Vladimir Fayer, a young information technician says he doesn't expect anything worthwhile from the summit. "I wish Russia would stop following the West and speak more independently," he says. "All these years of following the American path has done no good at all."
Housewife Svetlana Lapichkina is more sanguine. "The summit won't change anything," she says, "but the mere fact that it's taking place gives hope that Russia and the US can find common language and stop interfering in each other's business."
Putin has been steering Russia Westward since Sept. 11, when he phoned Bush to offer full support in the war against terrorism. Since then, the Kremlin has turned the other cheek as US forces entrenched in several former Soviet Central Asian republics and the troubled Caucasus nation of Georgia. Putin barely winced when Bush unilaterally pulled the US out of the 1972 Anti-Ballistic Missile Treaty, which Russia still regards as the keystone of strategic stability.
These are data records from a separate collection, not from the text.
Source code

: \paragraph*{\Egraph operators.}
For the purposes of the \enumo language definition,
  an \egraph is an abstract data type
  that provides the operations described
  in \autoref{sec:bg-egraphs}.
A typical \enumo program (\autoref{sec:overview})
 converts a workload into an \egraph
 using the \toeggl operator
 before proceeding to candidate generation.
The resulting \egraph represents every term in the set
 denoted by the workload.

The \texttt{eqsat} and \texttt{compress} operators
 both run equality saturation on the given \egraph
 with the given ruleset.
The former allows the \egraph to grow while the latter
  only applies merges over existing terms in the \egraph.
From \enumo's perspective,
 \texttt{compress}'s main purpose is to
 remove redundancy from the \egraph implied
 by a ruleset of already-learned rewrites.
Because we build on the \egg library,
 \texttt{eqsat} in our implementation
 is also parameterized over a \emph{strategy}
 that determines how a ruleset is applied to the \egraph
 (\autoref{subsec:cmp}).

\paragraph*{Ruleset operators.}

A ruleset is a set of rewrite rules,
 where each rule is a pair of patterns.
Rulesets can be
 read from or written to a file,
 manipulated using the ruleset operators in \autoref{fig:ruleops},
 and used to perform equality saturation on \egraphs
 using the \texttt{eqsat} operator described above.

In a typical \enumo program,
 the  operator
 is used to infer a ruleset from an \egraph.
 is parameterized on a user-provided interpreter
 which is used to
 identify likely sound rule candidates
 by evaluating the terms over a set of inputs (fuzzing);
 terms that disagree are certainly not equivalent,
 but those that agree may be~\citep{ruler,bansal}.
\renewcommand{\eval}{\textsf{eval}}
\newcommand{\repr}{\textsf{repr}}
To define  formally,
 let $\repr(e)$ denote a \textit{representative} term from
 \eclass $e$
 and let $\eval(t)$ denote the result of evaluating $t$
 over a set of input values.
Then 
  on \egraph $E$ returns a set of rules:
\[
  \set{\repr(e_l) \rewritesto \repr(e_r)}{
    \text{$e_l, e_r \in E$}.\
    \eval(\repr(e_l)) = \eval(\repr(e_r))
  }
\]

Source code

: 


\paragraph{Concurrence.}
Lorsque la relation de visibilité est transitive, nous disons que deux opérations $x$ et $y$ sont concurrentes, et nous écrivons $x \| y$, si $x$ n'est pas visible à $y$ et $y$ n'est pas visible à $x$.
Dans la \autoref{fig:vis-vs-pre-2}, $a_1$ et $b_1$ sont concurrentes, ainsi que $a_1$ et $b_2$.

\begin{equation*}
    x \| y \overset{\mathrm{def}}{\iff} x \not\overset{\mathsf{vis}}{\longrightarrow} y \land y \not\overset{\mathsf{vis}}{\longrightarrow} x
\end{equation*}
"Putin is far ahead of the Russian public and elite in his pro-Western policies," says Sergei Kolmakov, an expert with the independent Center for the Development of Parliamentarism in Moscow. "It is a traditional position for a Russian reformer to be in, but it's not a comfortable one."
Today the two presidents will seal a treaty to radically slash the offensive nuclear arsenals of both sides from the current levels of around 6,000 warheads each to about 2,000 each by the year 2012. While the deal is more far-reaching than even the wildest cold war-era hopes for disarmament, it is clouded by US insistence on storing its own decommissioned warheads rather than destroying them.
Pavel Felgenhauer, an independent defense expert, says this could leave the US with a vast preponderance of near-ready strategic arms within 10 years, since Russia will be forced by economic reasons to destroy most of its delivery systems.
The presidents also will sign a non-binding declaration of strategic partnership that optimists say could remove the single greatest obstacle to better security relations between the two nuclear powers by granting Russia a partnership role in the US "Star Wars" anti-missile defense project. But, according to Mr. Felgenhauer, "Washington has never managed to run a major defense production and procurement program in cooperation with its closest European allies, let alone Moscow."
In addition, Putin agreed last week to join a historic NATO-Russia Council that will, for the first time, give Moscow a limited say over the Western alliance's policies in fighting terrorism, curbing the proliferation of weapons of mass destruction, and peacekeeping operations.
In exchange the Kremlin has dropped its objections to NATO plans to induct three former-Soviet Baltic states into the alliance. "Basically, Russia is giving up substantive things by allowing the penetration of US power into the former USSR, where we definitely would not want the Americans to be," says Mr. Migranyan. "In return, we are given treaties of little or no importance."
Optimists counter that the summit is just the start of an essentially fresh US-Russia dialogue that will lead to a new model of problem-solving between the two states. They point out that Bush spent less than 24 hours in Germany, but plans to stay in Russia for three days.
Where he was greeted by crowds of furious anti-globalist protesters in Berlin, only a handful of elderly communists were picketing the US Embassy in Moscow yesterday. "Anti-Americanism is stronger in Europe than it is in Russia," says Andrei Piontkovsky, director of the independent Center for Strategic Studies in Moscow. "I don't believe there are any lasting anti-American moods in Russia."
The cold war-era strategic calculus is no longer the crucial measure of relations, optimists say, but rather economic and more mundane political issues have come to the fore. "That is a major, and probably permanent, shift from the past," says Anatoly Bursov, a professor at the Diplomatic Academy.
One question hanging over the summit is whether Bush will officially declare Russia to be a "market economy." Before leaving the US, he had urged Congress to lift trade restrictions against Russia imposed by the Jackson-Vanik amendment that ties Moscow's trade privileges to its policies on human rights. Senators refused, but signaled future willingness to remove the restrictions if Moscow fully lifts a ban on poultry imports from the US.